O dinheiro que os bancos usam para financiar imóveis vem de lugares diferentes e cada um tem um custo. A poupança é uma dessas fontes, mas não é a única. Há também recursos do FGTS e outras formas que os bancos utilizam para conseguir dinheiro e emprestá-lo por muitos anos.

É por isso, inclusive, que podemos encontrar hoje financiamentos imobiliários com taxas abaixo da própria Selic.

A queda da Selic ajuda e, se continuar, tende a abrir espaço para condições melhores no financiamento. Só que isso leva algum tempo para chegar ao consumidor.

E é justamente aqui que aparece uma questão interessante para quem está pensando em comprar.

Enquanto você espera os juros caírem, o preço do imóvel não fica esperando junto.

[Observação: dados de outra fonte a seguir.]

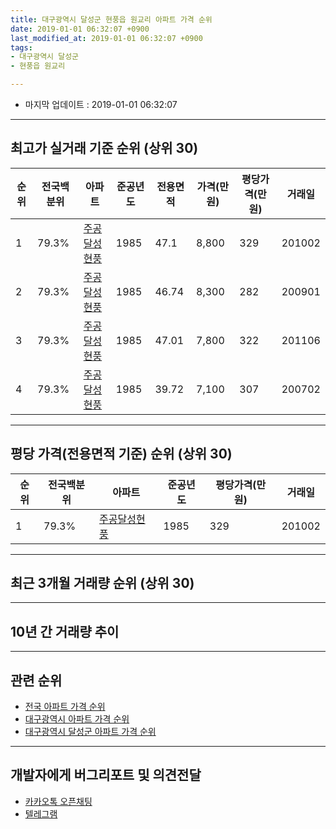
 ```yaml
---
title: 대구광역시 달성군 현풍읍 원교리 아파트 가격 순위
date: 2019-01-01 06:32:07 +0900
last_modified_at: 2019-01-01 06:32:07 +0900
tags:
- 대구광역시 달성군
- 현풍읍 원교리

---
```


* 마지막 업데이트 : 2019-01-01 06:32:07

---

## 최고가 실거래 기준 순위 (상위 30)


|순위|전국백분위|아파트|준공년도|전용면적|가격(만원)|평당가격(만원)|거래일|
|---|---|---|---|---|---|---|---|
|1|79.3%|[주공달성현풍](https://search.naver.com/search.naver?query=%EB%8C%80%EA%B5%AC%EA%B4%91%EC%97%AD%EC%8B%9C+%EB%8B%AC%EC%84%B1%EA%B5%B0+%ED%98%84%ED%92%8D%EC%9D%8D+%EC%9B%90%EA%B5%90%EB%A6%AC+%EC%A3%BC%EA%B3%B5%EB%8B%AC%EC%84%B1%ED%98%84%ED%92%8D)|1985|47.1|8,800|329|201002|
|2|79.3%|[주공달성현풍](https://search.naver.com/search.naver?query=%EB%8C%80%EA%B5%AC%EA%B4%91%EC%97%AD%EC%8B%9C+%EB%8B%AC%EC%84%B1%EA%B5%B0+%ED%98%84%ED%92%8D%EC%9D%8D+%EC%9B%90%EA%B5%90%EB%A6%AC+%EC%A3%BC%EA%B3%B5%EB%8B%AC%EC%84%B1%ED%98%84%ED%92%8D)|1985|46.74|8,300|282|200901|
|3|79.3%|[주공달성현풍](https://search.naver.com/search.naver?query=%EB%8C%80%EA%B5%AC%EA%B4%91%EC%97%AD%EC%8B%9C+%EB%8B%AC%EC%84%B1%EA%B5%B0+%ED%98%84%ED%92%8D%EC%9D%8D+%EC%9B%90%EA%B5%90%EB%A6%AC+%EC%A3%BC%EA%B3%B5%EB%8B%AC%EC%84%B1%ED%98%84%ED%92%8D)|1985|47.01|7,800|322|201106|
|4|79.3%|[주공달성현풍](https://search.naver.com/search.naver?query=%EB%8C%80%EA%B5%AC%EA%B4%91%EC%97%AD%EC%8B%9C+%EB%8B%AC%EC%84%B1%EA%B5%B0+%ED%98%84%ED%92%8D%EC%9D%8D+%EC%9B%90%EA%B5%90%EB%A6%AC+%EC%A3%BC%EA%B3%B5%EB%8B%AC%EC%84%B1%ED%98%84%ED%92%8D)|1985|39.72|7,100|307|200702|


---

## 평당 가격(전용면적 기준) 순위 (상위 30)


|순위|전국백분위|아파트|준공년도|평당가격(만원)|거래일|
|---|---|---|---|---|---|
|1|79.3%|[주공달성현풍](https://search.naver.com/search.naver?query=%EB%8C%80%EA%B5%AC%EA%B4%91%EC%97%AD%EC%8B%9C+%EB%8B%AC%EC%84%B1%EA%B5%B0+%ED%98%84%ED%92%8D%EC%9D%8D+%EC%9B%90%EA%B5%90%EB%A6%AC+%EC%A3%BC%EA%B3%B5%EB%8B%AC%EC%84%B1%ED%98%84%ED%92%8D)|1985|329|201002|


---

## 최근 3개월 거래량 순위 (상위 30)


<div style="width:100%;">
    <canvas id="deal_count_ranking" height="250"></canvas>
</div>


<script>
new Chart(document.getElementById("deal_count_ranking"), {
    type: 'horizontalBar',
    data: {
        labels: ['주공달성현풍'],
        datasets: [{
            label: '실거래 수',
            data: [1],
            borderColor: "rgba(255, 0, 128, 1)",
            backgroundColor: "rgba(255, 0, 128, 0.5)",
            fill: false,
        }]
    },
    options: {
        responsive: true,
        title: {
            display: true,
            text: '최근 3개월 거래량 순위'
        },
        tooltips: {
            mode: 'index',
            intersect: false,
            callbacks: {
                title: function(tooltipItems, data) {
                    return "실거래 수:";
                },
                label: function(tooltipItem, data) {
                    return data.labels[tooltipItem.index] + ": " + tooltipItem.xLabel;
                }
            }
        },
        hover: {
            mode: 'nearest',
            intersect: true
        },
        scales: {
            xAxes: [{
                display: true,
                scaleLabel: {
                    display: true,
                    labelString: '실거래 수'
                },
                ticks: {
                    suggestedMin: 0,
                }
            }],
            yAxes: [{
                display: true,
                ticks: {
                    autoSkip: false,
                    callback: function(value, index, values) {
                        if (value.length > 15)
                            return value.substr(0, 13) + "...";
                        else
                            return value;
                    }
                },
                scaleLabel: {
                    display: false,
                }
            }]
        }
    }
});

</script>


---

## 10년 간 거래량 추이


<div style="width:100%;">
    <canvas id="deal_progress" height="250"></canvas>
</div>

<script>
new Chart(document.getElementById("deal_progress"), {
    type: 'line',
    data: {
        labels: ['200901','200902','200903','200904','200905','200906','200907','200908','200909','200910','200911','200912','201001','201002','201003','201004','201005','201006','201007','201008','201009','201010','201011','201012','201101','201102','201103','201104','201105','201106','201107','201108','201109','201110','201111','201112','201201','201202','201203','201204','201205','201206','201207','201208','201209','201210','201211','201212','201301','201302','201303','201304','201305','201306','201307','201308','201309','201310','201311','201312','201401','201402','201403','201404','201405','201406','201407','201408','201409','201410','201411','201412','201501','201502','201503','201504','201505','201506','201507','201508','201509','201510','201511','201512','201601','201602','201603','201604','201605','201606','201607','201608','201609','201610','201611','201612','201701','201702','201703','201704','201705','201706','201707','201708','201709','201710','201711','201712','201801','201802','201803','201804','201805','201806','201807','201808','201809','201810','201811','201812','201901'],
        datasets: [{
            label: '실거래 수',
            pointRadius: 1,
            data: [1, 1, 2, 2, 1, 3, 1, 0, 0, 1, 2, 2, 0, 3, 3, 2, 1, 0, 2, 1, 1, 1, 1, 0, 1, 1, 5, 0, 2, 3, 1, 2, 1, 0, 3, 3, 1, 1, 3, 2, 0, 0, 2, 3, 2, 3, 5, 3, 3, 1, 3, 2, 0, 3, 3, 0, 2, 1, 1, 1, 0, 2, 3, 2, 3, 1, 1, 0, 2, 3, 1, 1, 4, 1, 2, 2, 3, 0, 1, 1, 0, 2, 1, 1, 0, 1, 0, 2, 1, 1, 1, 0, 1, 1, 1, 1, 1, 2, 1, 1, 0, 0, 1, 2, 1, 1, 1, 0, 1, 0, 0, 1, 0, 0, 0, 1, 2, 1, 1, 0, 0],
            borderColor: "rgba(255, 201, 14, 1)",
            backgroundColor: "rgba(255, 201, 14, 0.5)",
            fill: true,
        }]
    },
    options: {
        responsive: true,
        title: {
            display: true,
            text: '10년간 거래량 추이'
        },
        tooltips: {
            mode: 'index',
            intersect: false,
        },
        hover: {
            mode: 'nearest',
            intersect: true
        },
        scales: {
            xAxes: [{
                display: true,
                scaleLabel: {
                    display: true,
                    labelString: '년/월'
                }
            }],
            yAxes: [{
                display: true,
                ticks: {
                    suggestedMin: 0,
                },
                scaleLabel: {
                    display: true,
                    labelString: '실거래 수'
                }
            }]
        }
    }
});

</script>


---

## 관련 순위

- [전국 아파트 가격 순위](https://inasie.github.io/apt-ranking/전국)
- [대구광역시 아파트 가격 순위](https://inasie.github.io/apt-ranking/대구광역시)
- [대구광역시 달성군 아파트 가격 순위](https://inasie.github.io/apt-ranking/대구광역시-달성군)


---

## 개발자에게 버그리포트 및 의견전달

- [카카오톡 오픈채팅](https://open.kakao.com/o/gLJUAP4)
- [텔레그램](https://t.me/inasie)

Quando as taxas do financiamento caem, as prestações tendem a ficar menores e a capacidade de financiamento aumenta. Na prática, mais pessoas passam a conseguir comprar.

Imagem BBC Brasil
Crédito imobiliário Getty Images
E, quando mais compradores entram no mercado, aumenta a procura pelos imóveis.

Imagine um apartamento que hoje tem dois interessados. Com juros menores, amanhã ele pode ter cinco. Para o vendedor, muda tudo. Com mais gente querendo comprar, há menos motivo para dar desconto e mais facilidade para sustentar um preço maior.

Por isso, esperar juros menores não significa necessariamente fazer um negócio melhor.

Se você encontrou hoje um bom imóvel, conseguiu negociar bem e a prestação cabe com segurança no seu orçamento, pode fazer mais sentido aproveitar a oportunidade do que tentar adivinhar qual será o melhor momento dos juros.

Principalmente porque existe uma diferença importante entre o imóvel e o financiamento.

O preço que você paga pelo imóvel é aquele. Já a taxa do financiamento pode mudar ao longo do caminho.

Um financiamento imobiliário normalmente acompanha uma família por muitos anos. Mas isso não significa que a taxa contratada hoje precise acompanhá-la pelo mesmo período.

Se daqui a algum tempo as condições melhorarem e os bancos estiverem oferecendo juros menores, existe a possibilidade de renegociar ou fazer a portabilidade do financiamento para outra instituição.

Em outras palavras, você pode comprar bem hoje e melhorar o financiamento amanhã.

O que você não consegue fazer é voltar no tempo para comprar pelo preço de hoje um imóvel que valorizou ou recuperar uma boa oportunidade que deixou passar.

Talvez essa seja uma das principais mensagens por trás da marca de R$ 1 trilhão.

Crédito imobiliário não movimenta apenas dinheiro. Ele coloca compradores no mercado, permite que novos empreendimentos sejam construídos, gera empregos e ajuda a transformar as cidades.

E, se o movimento de queda dos juros continuar, essa engrenagem pode ganhar ainda mais força.

Por isso, para quem está pensando em comprar um imóvel, acompanhar a Selic é importante. Mas ela não deveria ser a única razão para comprar ou deixar de comprar.

A pergunta mais importante continua sendo muito mais simples:

É um bom imóvel? A prestação cabe no meu orçamento? Estou pagando um valor justo?

Se as três respostas forem positivas, esperar apenas por juros menores pode significar encontrar uma taxa melhor lá na frente — mas pagar mais caro pelo imóvel.

Afinal, ao longo de muitos anos, os juros podem mudar várias vezes.